### Data

────────

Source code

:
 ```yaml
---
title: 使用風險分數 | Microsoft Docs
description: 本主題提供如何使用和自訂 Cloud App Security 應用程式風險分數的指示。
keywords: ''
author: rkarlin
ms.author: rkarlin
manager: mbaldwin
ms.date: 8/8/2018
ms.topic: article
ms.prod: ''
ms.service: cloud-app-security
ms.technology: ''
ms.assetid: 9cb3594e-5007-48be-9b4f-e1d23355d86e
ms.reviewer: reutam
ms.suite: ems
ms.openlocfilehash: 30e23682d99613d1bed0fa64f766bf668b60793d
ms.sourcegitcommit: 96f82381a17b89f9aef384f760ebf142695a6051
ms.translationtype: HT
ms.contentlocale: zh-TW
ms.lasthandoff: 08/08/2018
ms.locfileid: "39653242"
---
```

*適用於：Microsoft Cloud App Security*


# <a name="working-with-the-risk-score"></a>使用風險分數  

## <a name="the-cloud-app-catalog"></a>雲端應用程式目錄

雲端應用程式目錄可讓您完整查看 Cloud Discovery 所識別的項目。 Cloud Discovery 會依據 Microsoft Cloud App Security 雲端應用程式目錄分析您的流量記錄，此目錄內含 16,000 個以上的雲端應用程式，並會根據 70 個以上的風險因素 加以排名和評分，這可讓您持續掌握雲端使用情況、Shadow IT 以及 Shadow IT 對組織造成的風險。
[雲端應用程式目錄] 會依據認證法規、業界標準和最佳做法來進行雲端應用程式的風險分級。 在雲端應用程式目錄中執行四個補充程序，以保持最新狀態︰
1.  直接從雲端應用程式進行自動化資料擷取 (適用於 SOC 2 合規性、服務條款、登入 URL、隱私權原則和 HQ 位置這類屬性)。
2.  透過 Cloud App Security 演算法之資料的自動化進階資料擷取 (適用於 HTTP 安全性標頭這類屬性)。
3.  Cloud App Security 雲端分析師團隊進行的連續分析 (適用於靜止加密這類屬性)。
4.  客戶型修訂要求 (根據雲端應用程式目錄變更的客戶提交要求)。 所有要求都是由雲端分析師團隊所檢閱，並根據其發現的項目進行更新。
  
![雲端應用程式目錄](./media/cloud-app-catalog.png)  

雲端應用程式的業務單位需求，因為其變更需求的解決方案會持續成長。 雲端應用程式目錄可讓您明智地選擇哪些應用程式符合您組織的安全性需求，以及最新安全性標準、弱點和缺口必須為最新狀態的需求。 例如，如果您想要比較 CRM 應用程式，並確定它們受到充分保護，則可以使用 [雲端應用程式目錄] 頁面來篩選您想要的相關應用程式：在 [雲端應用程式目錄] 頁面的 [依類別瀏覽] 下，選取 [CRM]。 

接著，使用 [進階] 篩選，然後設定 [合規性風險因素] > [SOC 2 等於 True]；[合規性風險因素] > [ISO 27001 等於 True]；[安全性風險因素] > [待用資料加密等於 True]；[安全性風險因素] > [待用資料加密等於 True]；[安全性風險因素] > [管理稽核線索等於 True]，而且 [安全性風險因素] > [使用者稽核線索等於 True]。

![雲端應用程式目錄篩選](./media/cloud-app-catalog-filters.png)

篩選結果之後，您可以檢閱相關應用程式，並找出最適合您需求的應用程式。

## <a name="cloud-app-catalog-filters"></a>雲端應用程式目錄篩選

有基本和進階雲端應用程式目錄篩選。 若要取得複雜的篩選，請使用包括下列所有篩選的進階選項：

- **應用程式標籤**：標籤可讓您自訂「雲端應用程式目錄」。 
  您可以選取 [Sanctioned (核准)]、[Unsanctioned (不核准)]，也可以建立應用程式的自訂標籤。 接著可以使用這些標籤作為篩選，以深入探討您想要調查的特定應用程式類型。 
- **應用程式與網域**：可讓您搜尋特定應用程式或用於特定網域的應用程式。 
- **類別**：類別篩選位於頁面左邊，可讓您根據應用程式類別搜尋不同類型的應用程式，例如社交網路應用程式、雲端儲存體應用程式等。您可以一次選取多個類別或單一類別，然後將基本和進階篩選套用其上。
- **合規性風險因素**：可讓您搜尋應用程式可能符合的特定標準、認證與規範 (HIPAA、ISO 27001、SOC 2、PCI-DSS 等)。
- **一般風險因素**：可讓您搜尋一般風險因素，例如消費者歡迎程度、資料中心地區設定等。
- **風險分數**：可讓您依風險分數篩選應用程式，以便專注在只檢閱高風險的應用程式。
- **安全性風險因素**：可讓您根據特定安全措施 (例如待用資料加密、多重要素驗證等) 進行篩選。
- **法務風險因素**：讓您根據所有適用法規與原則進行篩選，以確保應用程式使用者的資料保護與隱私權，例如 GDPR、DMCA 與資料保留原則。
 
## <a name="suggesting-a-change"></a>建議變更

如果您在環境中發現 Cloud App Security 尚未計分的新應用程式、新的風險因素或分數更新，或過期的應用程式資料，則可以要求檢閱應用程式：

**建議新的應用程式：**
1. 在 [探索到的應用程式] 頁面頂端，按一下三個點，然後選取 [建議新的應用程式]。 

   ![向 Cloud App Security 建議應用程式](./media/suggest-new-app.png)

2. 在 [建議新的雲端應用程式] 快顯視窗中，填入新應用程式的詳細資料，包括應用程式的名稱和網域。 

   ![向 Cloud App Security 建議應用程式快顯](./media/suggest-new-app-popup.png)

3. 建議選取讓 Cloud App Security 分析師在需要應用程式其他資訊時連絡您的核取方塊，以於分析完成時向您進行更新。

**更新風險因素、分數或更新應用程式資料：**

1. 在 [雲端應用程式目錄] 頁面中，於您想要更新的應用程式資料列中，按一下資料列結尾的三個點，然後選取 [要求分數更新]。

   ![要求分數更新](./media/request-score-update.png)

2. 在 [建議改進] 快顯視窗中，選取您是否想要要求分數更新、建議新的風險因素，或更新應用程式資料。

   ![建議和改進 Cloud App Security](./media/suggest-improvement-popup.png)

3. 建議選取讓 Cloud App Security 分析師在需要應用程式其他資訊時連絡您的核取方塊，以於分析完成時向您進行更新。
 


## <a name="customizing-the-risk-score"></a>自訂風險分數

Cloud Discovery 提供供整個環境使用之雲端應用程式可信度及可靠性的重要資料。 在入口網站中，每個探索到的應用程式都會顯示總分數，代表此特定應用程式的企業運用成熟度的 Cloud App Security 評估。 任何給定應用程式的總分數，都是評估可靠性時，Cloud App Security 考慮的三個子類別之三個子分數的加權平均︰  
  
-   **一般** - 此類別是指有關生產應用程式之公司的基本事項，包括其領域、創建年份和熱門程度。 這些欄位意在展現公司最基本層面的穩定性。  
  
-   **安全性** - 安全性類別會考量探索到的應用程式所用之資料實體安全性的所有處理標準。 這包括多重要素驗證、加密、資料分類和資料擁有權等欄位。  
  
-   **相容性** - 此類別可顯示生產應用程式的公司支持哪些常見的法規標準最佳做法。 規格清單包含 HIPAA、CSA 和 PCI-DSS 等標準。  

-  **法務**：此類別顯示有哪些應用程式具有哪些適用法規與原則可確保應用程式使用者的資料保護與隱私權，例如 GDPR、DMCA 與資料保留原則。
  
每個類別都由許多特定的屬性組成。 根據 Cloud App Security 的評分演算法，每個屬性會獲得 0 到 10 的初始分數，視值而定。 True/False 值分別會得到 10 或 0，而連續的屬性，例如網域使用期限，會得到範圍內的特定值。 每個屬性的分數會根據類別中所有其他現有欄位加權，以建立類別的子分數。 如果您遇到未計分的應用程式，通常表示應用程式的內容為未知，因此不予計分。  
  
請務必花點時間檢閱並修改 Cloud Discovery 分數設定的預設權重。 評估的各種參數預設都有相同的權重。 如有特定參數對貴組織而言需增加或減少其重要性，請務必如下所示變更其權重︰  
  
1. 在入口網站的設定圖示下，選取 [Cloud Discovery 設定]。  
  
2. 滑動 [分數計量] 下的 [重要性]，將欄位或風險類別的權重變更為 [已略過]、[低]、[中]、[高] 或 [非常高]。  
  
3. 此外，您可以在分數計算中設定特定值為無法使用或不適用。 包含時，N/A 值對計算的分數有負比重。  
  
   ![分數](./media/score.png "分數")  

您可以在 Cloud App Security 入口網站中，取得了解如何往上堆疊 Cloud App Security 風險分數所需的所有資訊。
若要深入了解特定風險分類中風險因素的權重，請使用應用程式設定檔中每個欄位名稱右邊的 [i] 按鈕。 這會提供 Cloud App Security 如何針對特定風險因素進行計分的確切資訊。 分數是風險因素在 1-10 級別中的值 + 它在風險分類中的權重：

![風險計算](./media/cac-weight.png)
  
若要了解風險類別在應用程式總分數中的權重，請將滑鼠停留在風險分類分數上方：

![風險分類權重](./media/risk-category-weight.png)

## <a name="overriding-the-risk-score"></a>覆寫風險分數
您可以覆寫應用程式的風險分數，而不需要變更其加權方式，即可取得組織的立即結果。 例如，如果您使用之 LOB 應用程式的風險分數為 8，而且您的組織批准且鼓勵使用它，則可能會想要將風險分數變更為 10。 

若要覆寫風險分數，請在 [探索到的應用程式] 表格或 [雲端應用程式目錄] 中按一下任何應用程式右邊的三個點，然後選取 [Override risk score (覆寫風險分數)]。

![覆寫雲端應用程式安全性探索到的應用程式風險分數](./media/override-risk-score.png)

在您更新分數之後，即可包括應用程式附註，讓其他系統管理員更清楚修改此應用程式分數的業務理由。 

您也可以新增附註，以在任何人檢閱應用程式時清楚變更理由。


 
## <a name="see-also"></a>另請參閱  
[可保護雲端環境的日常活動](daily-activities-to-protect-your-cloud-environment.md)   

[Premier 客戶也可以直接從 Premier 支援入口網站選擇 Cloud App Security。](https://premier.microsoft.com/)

────────

Make an exact copy of each line, beginning at the one containing "您可以覆寫應用程式的風險分數，而不需要變更其加權方式，即可取得組織的立即結果。 例如，如果您使用之 LOB" and ending with the last line of the data, and of no other line.

您可以覆寫應用程式的風險分數，而不需要變更其加權方式，即可取得組織的立即結果。 例如，如果您使用之 LOB 應用程式的風險分數為 8，而且您的組織批准且鼓勵使用它，則可能會想要將風險分數變更為 10。 

若要覆寫風險分數，請在 [探索到的應用程式] 表格或 [雲端應用程式目錄] 中按一下任何應用程式右邊的三個點，然後選取 [Override risk score (覆寫風險分數)]。

![覆寫雲端應用程式安全性探索到的應用程式風險分數](./media/override-risk-score.png)

在您更新分數之後，即可包括應用程式附註，讓其他系統管理員更清楚修改此應用程式分數的業務理由。 

您也可以新增附註，以在任何人檢閱應用程式時清楚變更理由。


 
## <a name="see-also"></a>另請參閱  
[可保護雲端環境的日常活動](daily-activities-to-protect-your-cloud-environment.md)   

[Premier 客戶也可以直接從 Premier 支援入口網站選擇 Cloud App Security。](https://premier.microsoft.com/)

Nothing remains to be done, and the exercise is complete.